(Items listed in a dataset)
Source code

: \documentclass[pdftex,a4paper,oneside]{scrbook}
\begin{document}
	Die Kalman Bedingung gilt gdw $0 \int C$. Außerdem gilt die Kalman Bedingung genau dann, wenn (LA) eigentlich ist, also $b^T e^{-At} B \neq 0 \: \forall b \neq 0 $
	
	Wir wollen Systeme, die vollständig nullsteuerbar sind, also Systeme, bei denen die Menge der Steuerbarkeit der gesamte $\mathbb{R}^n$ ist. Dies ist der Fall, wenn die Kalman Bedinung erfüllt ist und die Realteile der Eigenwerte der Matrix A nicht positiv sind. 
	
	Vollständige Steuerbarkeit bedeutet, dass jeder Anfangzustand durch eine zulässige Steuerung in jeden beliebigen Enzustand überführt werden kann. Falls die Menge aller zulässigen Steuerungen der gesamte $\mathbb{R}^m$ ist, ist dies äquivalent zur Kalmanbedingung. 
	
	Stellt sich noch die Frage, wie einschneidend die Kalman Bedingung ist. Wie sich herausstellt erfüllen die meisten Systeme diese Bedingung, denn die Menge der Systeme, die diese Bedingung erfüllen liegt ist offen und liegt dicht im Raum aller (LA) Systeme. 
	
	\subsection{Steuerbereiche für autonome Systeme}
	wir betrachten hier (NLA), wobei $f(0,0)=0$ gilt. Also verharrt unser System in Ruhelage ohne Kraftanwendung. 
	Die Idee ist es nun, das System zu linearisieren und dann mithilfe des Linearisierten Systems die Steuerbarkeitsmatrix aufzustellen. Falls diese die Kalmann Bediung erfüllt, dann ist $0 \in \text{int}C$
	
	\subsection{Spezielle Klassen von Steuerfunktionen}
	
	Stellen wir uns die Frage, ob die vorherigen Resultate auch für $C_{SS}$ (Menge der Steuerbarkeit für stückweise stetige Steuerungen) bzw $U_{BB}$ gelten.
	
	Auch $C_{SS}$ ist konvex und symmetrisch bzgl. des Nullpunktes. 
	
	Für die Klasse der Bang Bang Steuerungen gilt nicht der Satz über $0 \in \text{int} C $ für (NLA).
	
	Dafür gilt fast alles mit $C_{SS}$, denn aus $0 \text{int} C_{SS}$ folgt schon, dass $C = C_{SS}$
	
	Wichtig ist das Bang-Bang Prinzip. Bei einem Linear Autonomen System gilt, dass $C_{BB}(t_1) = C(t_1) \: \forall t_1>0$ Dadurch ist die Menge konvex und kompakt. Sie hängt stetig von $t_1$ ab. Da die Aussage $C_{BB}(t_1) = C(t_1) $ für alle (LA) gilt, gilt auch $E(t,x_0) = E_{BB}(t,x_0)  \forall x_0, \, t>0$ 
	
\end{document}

--

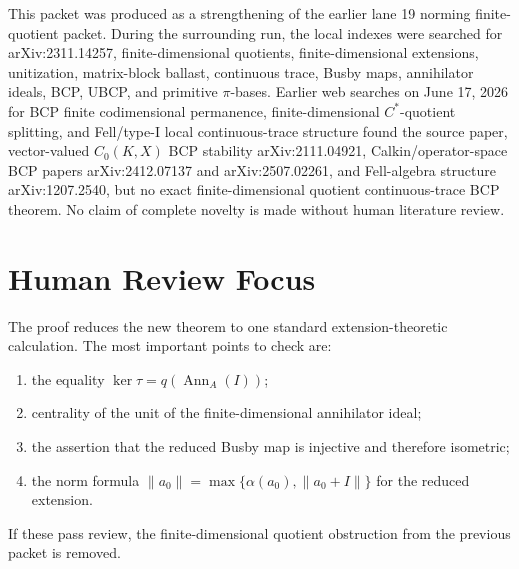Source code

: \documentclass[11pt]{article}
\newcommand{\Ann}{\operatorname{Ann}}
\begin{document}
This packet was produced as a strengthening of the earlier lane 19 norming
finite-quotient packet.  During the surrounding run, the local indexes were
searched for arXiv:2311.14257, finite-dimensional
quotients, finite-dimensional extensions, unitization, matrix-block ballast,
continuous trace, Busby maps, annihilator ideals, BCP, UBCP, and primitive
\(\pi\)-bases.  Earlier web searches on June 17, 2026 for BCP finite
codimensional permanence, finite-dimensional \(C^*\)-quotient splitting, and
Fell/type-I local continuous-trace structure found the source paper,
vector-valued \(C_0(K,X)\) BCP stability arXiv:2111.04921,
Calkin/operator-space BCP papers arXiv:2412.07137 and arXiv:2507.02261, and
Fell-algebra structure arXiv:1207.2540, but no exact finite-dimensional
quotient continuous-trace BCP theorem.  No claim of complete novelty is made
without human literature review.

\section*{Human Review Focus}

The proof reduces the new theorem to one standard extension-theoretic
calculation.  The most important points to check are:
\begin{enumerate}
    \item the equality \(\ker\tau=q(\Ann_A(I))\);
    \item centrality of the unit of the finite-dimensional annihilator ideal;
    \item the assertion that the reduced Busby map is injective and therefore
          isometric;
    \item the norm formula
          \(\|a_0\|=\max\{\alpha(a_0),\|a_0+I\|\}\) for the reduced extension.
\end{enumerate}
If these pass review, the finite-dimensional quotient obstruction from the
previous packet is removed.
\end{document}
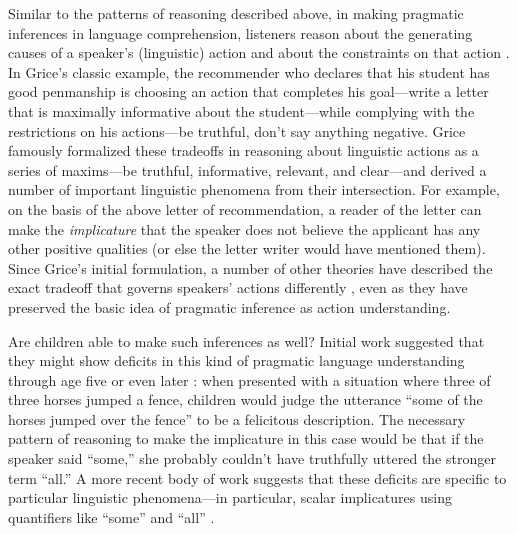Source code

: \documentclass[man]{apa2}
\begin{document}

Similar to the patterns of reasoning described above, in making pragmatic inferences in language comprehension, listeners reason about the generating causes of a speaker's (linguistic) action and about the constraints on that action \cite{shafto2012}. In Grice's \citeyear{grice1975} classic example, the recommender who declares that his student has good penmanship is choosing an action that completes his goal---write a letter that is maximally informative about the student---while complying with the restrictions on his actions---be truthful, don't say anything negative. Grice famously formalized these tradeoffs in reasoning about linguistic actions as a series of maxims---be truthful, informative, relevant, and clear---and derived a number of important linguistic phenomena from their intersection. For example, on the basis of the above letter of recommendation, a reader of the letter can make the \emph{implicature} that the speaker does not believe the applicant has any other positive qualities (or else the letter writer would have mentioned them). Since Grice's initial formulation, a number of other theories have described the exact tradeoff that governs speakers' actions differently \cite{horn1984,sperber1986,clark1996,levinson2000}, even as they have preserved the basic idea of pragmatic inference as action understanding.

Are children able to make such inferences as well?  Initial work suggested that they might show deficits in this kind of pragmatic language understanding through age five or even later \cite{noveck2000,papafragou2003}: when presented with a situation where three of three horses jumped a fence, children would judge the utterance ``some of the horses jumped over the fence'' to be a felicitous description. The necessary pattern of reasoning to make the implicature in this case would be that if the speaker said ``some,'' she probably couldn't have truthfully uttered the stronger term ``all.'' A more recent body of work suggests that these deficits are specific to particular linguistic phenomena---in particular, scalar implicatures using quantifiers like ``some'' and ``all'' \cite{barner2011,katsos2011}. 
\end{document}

◆ TASK ITEM ◆
Could you find every line in the records above that contains the word "Bang" and copy it?

◆ TASK OUTPUT ◆
	Für die Klasse der Bang Bang Steuerungen gilt nicht der Satz über $0 \in \text{int} C $ für (NLA).
	Wichtig ist das Bang-Bang Prinzip. Bei einem Linear Autonomen System gilt, dass $C_{BB}(t_1) = C(t_1) \: \forall t_1>0$ Dadurch ist die Menge konvex und kompakt. Sie hängt stetig von $t_1$ ab. Da die Aussage $C_{BB}(t_1) = C(t_1) $ für alle (LA) gilt, gilt auch $E(t,x_0) = E_{BB}(t,x_0)  \forall x_0, \, t>0$ 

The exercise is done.